Dubai: Italians are claiming they have made the world's first coronavirus vaccine that work on humans, Science Times reported on Tuesday.
"According to the tests carried out at Rome's infectious-disease Spallanzani Hospital, an Italian coronavirus vaccine has antibodies generated in mice that work on human cells," the report stated.
Researchers in Rome's Lazzaro Spallanzani National Institute for Infectious Diseases said they found that the vaccine has neutralised the virus in human cells.
Lazzaro Spallanzani was the first research centre in Europe to isolate the genomic sequence of COVID-19.
Luigi Aurisicchio, CEO of Italian pharmaceutical company Takis, told ANSA that tests carried out at Rome's infectious-disease Spallanzani Hospital, has the first time in the world shown that a candidate vaccine has neutralized the virus in human cells.
He claimed it is the most advanced stage of testing of a candidate vaccine created in Italy. He said that human tests are expected after this summer.
If reports are true (as this claim states), it would be the first since the global race for a coronavirus vaccine begun.
5 vaccine candidates, 70 vaccine trials
There are at least 70 COVID-19 vaccines in the works, with several undergoing in human trials, WHO reported in April.
There are 5 vaccine candidates in advanced stages of human trials.
Luigi Aurisicchio, the CEO of Takis, a firm developing the medicatio, told the Italian news agency ANSA that so far, this is the most advanced stage of testing of a candidate vaccine created in Italy. Human tests are expected to begin in summer.
Aurisicchio claimed that that Takis is exploring more interesting technological platforms with an American drug company, LineaRx.
He said the company is currently working with an all-Italian and innovative technology, tested in Italy, which will be made available for everyone once testing is completed.
For this to succeed, however, they need the support not only from their government but as well as international institutions and partners who might want to extend their hand to help speed up the process.
"This is not a competition. If we join our forces and skills together, we can all win against coronavirus," Aurisicchio was quoted as saying.
On Tuesday, AP reported that Fauci had been been invited to work at one of Italy's top hospitals.
Dr.
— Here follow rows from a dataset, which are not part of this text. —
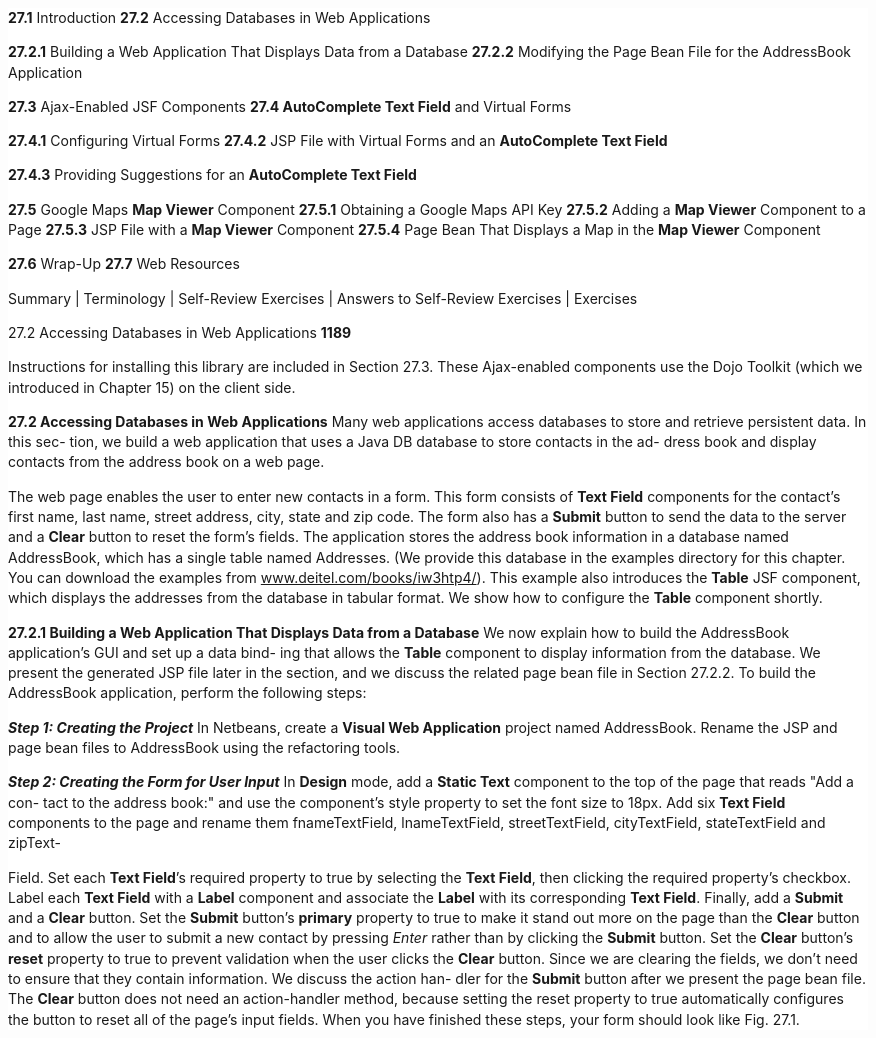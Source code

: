 **27.1** Introduction **27.2** Accessing Databases in Web Applications

**27.2.1** Building a Web Application That Displays Data from a Database **27.2.2** Modifying the Page Bean File for the AddressBook Application

**27.3** Ajax-Enabled JSF Components **27.4 AutoComplete Text Field** and Virtual Forms

**27.4.1** Configuring Virtual Forms **27.4.2** JSP File with Virtual Forms and an **AutoComplete Text Field**

**27.4.3** Providing Suggestions for an **AutoComplete Text Field**

**27.5** Google Maps **Map Viewer** Component **27.5.1** Obtaining a Google Maps API Key **27.5.2** Adding a **Map Viewer** Component to a Page **27.5.3** JSP File with a **Map Viewer** Component **27.5.4** Page Bean That Displays a Map in the **Map Viewer** Component

**27.6** Wrap-Up **27.7** Web Resources

Summary | Terminology | Self-Review Exercises | Answers to Self-Review Exercises | Exercises

27.2 Accessing Databases in Web Applications **1189**

Instructions for installing this library are included in Section 27.3. These Ajax-enabled components use the Dojo Toolkit (which we introduced in Chapter 15) on the client side.

**27.2 Accessing Databases in Web Applications** Many web applications access databases to store and retrieve persistent data. In this sec- tion, we build a web application that uses a Java DB database to store contacts in the ad- dress book and display contacts from the address book on a web page.

The web page enables the user to enter new contacts in a form. This form consists of **Text Field** components for the contact’s first name, last name, street address, city, state and zip code. The form also has a **Submit** button to send the data to the server and a **Clear** button to reset the form’s fields. The application stores the address book information in a database named AddressBook, which has a single table named Addresses. (We provide this database in the examples directory for this chapter. You can download the examples from www.deitel.com/books/iw3htp4/). This example also introduces the **Table** JSF component, which displays the addresses from the database in tabular format. We show how to configure the **Table** component shortly.

**27.2.1 Building a Web Application That Displays Data from a Database** We now explain how to build the AddressBook application’s GUI and set up a data bind- ing that allows the **Table** component to display information from the database. We present the generated JSP file later in the section, and we discuss the related page bean file in Section 27.2.2. To build the AddressBook application, perform the following steps:

**_Step 1: Creating the Project_** In Netbeans, create a **Visual Web Application** project named AddressBook. Rename the JSP and page bean files to AddressBook using the refactoring tools.

**_Step 2: Creating the Form for User Input_** In **Design** mode, add a **Static Text** component to the top of the page that reads "Add a con- tact to the address book:" and use the component’s style property to set the font size to 18px. Add six **Text Field** components to the page and rename them fnameTextField, lnameTextField, streetTextField, cityTextField, stateTextField and zipText-

Field. Set each **Text Field**’s required property to true by selecting the **Text Field**, then clicking the required property’s checkbox. Label each **Text Field** with a **Label** component and associate the **Label** with its corresponding **Text Field**. Finally, add a **Submit** and a **Clear** button. Set the **Submit** button’s **primary** property to true to make it stand out more on the page than the **Clear** button and to allow the user to submit a new contact by pressing _Enter_ rather than by clicking the **Submit** button. Set the **Clear** button’s **reset** property to true to prevent validation when the user clicks the **Clear** button. Since we are clearing the fields, we don’t need to ensure that they contain information. We discuss the action han- dler for the **Submit** button after we present the page bean file. The **Clear** button does not need an action-handler method, because setting the reset property to true automatically configures the button to reset all of the page’s input fields. When you have finished these steps, your form should look like Fig. 27.1.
Giuseppe Ippolito, the scientific director of the Lazzaro Spallanzani hospital in Rome, told AP that Fauci's knowledge of infectious disease was unparalleled.
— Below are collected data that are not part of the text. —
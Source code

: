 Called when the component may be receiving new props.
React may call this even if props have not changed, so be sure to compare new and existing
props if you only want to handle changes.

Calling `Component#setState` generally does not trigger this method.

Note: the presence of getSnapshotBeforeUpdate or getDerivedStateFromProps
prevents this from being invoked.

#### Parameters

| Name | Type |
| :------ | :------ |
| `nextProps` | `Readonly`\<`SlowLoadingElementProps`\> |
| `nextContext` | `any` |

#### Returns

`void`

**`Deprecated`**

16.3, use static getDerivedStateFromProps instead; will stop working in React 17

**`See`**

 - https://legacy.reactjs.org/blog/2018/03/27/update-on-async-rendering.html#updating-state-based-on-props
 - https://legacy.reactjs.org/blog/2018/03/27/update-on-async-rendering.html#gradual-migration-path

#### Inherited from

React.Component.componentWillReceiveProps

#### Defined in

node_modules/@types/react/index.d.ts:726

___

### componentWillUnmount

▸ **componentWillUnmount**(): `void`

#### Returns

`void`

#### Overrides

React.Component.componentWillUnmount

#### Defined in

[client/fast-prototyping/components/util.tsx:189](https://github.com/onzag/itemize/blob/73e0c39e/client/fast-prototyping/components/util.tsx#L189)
"There is no one else who has written the history of medicine and infectious diseases like Tony Fauci," Ippolito told the AP. "There is no one else who has been able to write about, and to decrypt, the secrets of infectious diseases."
Ippolito added that removing Fauci from his position in the US — as some have speculated might happen after Trump shared a tweet that said #FireFauci — "would be disastrous news not only for the US, but for the whole international community."